**Problem details**
Filter the data for "modules" and copy matching lines.
*** Block opens ***
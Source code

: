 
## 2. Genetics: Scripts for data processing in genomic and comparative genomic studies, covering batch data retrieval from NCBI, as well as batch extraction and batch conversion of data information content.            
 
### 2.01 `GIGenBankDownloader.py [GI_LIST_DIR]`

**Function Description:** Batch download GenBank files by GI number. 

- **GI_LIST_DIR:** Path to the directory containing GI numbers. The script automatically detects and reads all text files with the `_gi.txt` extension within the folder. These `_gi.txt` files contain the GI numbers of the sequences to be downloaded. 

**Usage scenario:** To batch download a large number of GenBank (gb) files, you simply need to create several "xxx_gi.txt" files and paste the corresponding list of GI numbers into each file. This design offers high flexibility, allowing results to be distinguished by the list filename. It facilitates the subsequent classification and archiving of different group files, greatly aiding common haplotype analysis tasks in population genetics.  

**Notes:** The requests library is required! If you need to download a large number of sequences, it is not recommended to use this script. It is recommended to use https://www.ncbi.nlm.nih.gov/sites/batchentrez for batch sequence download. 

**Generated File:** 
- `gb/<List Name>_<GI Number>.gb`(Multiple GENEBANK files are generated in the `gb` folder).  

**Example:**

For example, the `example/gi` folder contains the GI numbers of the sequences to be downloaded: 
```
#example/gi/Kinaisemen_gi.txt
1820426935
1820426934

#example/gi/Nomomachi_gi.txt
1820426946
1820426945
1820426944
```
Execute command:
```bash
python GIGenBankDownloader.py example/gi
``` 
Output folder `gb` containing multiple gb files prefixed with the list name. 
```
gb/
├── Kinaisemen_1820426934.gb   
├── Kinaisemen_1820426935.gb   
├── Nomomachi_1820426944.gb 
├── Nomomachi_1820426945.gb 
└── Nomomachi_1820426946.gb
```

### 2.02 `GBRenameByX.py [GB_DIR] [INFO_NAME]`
*** Block closes ***
*** Block opens ***
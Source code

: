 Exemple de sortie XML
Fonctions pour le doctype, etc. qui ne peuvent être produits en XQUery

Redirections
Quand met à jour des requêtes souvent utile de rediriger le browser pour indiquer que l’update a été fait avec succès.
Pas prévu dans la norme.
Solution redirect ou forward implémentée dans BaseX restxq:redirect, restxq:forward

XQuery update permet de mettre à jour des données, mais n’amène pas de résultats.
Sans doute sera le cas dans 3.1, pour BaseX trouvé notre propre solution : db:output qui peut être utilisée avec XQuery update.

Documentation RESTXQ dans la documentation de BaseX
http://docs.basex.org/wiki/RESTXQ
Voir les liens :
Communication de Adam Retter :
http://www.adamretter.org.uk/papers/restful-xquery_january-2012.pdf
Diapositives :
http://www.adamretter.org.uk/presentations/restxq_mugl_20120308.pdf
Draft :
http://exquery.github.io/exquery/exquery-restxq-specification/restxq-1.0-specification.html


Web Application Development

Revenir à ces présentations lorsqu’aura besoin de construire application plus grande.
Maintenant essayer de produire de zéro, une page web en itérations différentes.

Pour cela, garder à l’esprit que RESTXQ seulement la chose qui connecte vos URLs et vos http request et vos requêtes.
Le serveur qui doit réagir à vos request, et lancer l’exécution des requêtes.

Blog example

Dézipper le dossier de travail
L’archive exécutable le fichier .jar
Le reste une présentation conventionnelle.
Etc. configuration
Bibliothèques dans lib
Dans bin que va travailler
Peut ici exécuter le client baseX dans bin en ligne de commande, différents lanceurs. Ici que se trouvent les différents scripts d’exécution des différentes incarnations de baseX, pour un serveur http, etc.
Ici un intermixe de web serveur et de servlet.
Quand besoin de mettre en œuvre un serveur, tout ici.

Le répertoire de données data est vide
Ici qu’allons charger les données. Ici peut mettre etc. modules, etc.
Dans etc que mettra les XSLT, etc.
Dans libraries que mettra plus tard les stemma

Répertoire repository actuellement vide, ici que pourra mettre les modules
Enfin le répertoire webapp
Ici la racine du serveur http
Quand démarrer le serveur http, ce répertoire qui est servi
*** Block closes ***
*** Block opens ***
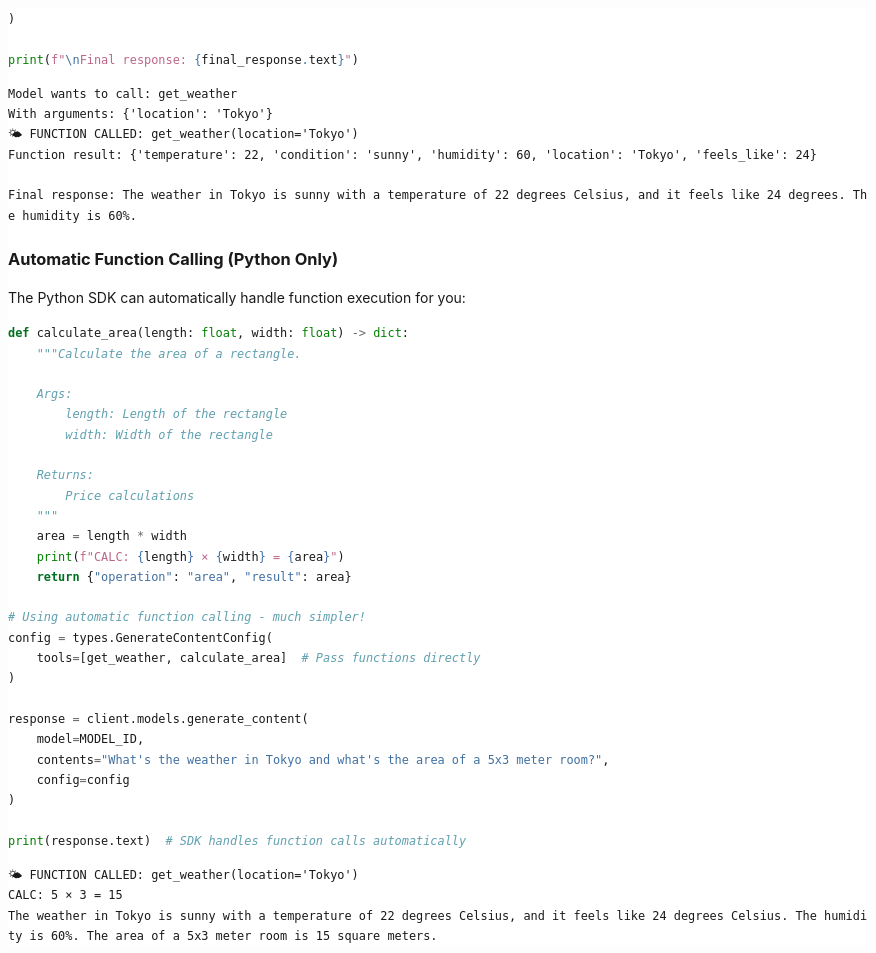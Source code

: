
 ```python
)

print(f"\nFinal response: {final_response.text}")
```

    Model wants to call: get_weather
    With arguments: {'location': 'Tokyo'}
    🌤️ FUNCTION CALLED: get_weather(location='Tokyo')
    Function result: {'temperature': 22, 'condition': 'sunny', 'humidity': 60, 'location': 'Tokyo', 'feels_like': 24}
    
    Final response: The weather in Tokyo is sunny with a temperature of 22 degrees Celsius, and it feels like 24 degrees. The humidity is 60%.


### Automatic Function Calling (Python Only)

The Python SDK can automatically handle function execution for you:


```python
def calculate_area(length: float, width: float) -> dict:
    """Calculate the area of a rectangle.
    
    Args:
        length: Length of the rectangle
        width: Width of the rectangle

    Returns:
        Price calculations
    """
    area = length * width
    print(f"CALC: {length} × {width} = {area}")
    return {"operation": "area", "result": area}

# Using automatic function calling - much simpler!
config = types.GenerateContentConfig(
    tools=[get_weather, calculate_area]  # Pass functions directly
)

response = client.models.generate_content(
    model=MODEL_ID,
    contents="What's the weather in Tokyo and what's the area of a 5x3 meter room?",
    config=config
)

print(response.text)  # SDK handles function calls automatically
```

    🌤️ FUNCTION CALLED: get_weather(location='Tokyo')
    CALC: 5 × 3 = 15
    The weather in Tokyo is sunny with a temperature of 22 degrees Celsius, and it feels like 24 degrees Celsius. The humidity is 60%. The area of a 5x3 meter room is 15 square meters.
*** Block closes ***
**Exercise solution**
Ici qu’allons charger les données. Ici peut mettre etc. modules, etc.
Répertoire repository actuellement vide, ici que pourra mettre les modules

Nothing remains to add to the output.